Black and white is elegant, isn't it? : )
So, why not to use

    GrayLevel

?
This sets the maximum and minimum levels to different values

    LimitedGrayLevel[x_, maxBk_:0.3, maxWh_:0.90] :=
      GrayLevel[maxBk + x(maxWh - maxBk)]

This is the color function I used to plot fuzzy relations:

    FuzzyGray[x_] := LimitedGrayLevel[1 - x, 0, .9]

Here are a few examples

    f[x_, y_] := Sin[(x^2 + y^2)]/Sqrt[(x^2 + y^2)]

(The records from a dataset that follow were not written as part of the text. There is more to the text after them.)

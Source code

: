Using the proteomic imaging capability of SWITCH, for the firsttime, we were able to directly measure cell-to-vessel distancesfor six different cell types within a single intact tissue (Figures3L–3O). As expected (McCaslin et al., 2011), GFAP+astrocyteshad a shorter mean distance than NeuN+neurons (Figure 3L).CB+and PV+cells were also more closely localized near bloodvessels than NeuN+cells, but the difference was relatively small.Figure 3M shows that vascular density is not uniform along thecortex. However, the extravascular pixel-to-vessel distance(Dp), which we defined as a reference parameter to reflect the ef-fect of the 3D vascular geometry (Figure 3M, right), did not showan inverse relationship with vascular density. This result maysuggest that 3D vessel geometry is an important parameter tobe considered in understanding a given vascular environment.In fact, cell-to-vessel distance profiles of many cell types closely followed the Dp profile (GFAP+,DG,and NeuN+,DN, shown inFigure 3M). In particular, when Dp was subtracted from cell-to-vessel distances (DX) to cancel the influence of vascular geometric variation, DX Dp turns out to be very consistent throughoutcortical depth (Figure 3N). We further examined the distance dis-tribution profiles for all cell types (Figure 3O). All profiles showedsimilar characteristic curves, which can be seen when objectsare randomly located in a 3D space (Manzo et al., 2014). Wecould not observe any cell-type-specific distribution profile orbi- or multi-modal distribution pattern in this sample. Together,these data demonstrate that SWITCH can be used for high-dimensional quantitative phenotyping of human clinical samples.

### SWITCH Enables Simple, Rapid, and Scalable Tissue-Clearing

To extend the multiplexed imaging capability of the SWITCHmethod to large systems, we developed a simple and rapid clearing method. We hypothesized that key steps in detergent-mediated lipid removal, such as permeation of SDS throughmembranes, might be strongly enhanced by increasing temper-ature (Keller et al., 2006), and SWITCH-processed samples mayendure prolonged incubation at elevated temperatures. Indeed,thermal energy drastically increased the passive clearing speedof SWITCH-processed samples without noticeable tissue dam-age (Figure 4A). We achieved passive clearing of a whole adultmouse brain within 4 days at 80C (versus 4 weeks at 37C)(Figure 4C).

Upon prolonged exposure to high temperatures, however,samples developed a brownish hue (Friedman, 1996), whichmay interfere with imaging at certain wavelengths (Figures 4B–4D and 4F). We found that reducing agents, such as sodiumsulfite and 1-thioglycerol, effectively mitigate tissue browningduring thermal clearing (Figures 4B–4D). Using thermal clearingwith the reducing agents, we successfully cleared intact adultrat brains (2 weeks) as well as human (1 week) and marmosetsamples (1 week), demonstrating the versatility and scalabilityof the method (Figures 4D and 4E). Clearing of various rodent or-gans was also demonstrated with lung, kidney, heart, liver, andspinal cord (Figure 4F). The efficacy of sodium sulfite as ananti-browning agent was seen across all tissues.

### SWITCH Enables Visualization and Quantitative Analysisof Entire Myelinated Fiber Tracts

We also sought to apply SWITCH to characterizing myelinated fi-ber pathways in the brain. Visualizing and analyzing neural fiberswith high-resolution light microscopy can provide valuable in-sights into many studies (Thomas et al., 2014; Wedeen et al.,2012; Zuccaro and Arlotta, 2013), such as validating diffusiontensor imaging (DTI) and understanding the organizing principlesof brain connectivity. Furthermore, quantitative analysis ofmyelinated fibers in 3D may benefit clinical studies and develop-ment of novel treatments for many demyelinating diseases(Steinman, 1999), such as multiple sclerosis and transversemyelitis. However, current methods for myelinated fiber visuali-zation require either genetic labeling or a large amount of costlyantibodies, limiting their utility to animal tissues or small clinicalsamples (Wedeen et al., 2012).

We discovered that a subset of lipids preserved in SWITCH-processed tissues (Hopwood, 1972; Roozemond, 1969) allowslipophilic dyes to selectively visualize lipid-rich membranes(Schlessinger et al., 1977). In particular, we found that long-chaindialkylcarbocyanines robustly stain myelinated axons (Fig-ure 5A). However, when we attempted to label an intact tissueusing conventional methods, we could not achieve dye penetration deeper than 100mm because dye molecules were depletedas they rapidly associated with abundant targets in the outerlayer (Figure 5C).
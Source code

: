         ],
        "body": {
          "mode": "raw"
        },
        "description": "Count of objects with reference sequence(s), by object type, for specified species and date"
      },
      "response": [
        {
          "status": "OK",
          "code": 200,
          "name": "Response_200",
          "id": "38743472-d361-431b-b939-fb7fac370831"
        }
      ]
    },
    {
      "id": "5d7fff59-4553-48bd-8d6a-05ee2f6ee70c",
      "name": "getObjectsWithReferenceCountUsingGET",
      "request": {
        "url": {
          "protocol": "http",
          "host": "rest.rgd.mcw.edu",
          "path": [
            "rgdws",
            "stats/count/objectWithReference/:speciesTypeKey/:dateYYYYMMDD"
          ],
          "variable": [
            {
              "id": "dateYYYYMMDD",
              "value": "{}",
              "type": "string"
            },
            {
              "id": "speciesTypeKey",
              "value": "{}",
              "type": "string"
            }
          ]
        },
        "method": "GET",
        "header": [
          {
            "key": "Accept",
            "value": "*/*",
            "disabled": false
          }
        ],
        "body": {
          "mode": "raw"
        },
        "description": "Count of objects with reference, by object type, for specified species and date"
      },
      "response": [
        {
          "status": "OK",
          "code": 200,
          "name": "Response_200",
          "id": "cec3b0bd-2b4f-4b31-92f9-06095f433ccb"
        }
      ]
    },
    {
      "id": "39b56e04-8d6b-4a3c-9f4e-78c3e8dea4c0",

    Block[{$DisplayFunction = Identity},
        p2d = Plot[Evaluate[First[GrayLevel[1 - x]]], {x, 0, 1}, Frame ->
True,
            PlotRange -> {0, 1}, AspectRatio -> Automatic];
        p3d =
          Plot3D[f[x, y], {x, -4, 4}, {y, -4, 4},
            ColorFunction -> (GrayLevel[1 - #] &), PlotRange -> All,
            PlotPoints -> 35];
        ];
    Show[GraphicsArray[{p2d, p3d}, PlotLabel -> "GrayLevel[1-#]"]];

    Block[{$DisplayFunction = Identity},
        p2d = Plot[Evaluate[First[LimitedGrayLevel[1 - x]]], {x, 0, 1},
            Frame -> True, PlotRange -> {0, 1}, AspectRatio -> Automatic];
        p3d =
          Plot3D[f[x, y], {x, -4, 4}, {y, -4, 4},
            ColorFunction -> (LimitedGrayLevel[1 - #] &), PlotRange -> All,
            PlotPoints -> 35];
        ];
    Show[GraphicsArray[{p2d, p3d}, PlotLabel -> "LimitedGrayLevel[1-#]"]];

    Block[{$DisplayFunction = Identity},
        p2d = Plot[Evaluate[First[FuzzyGray[x]]], {x, 0, 1}, Frame -> True,
            PlotRange -> {0, 1}, AspectRatio -> Automatic];
        p3d =
          Plot3D[f[x, y], {x, -4, 4}, {y, -4, 4}, ColorFunction ->
FuzzyGray,
            PlotRange -> All, PlotPoints -> 35];
        ];
Show[GraphicsArray[{p2d, p3d}, PlotLabel -> "FuzzyGray[#]"]];

Cheers,
Peltio
invalid address in reply-to. crafty demunging required to mail me.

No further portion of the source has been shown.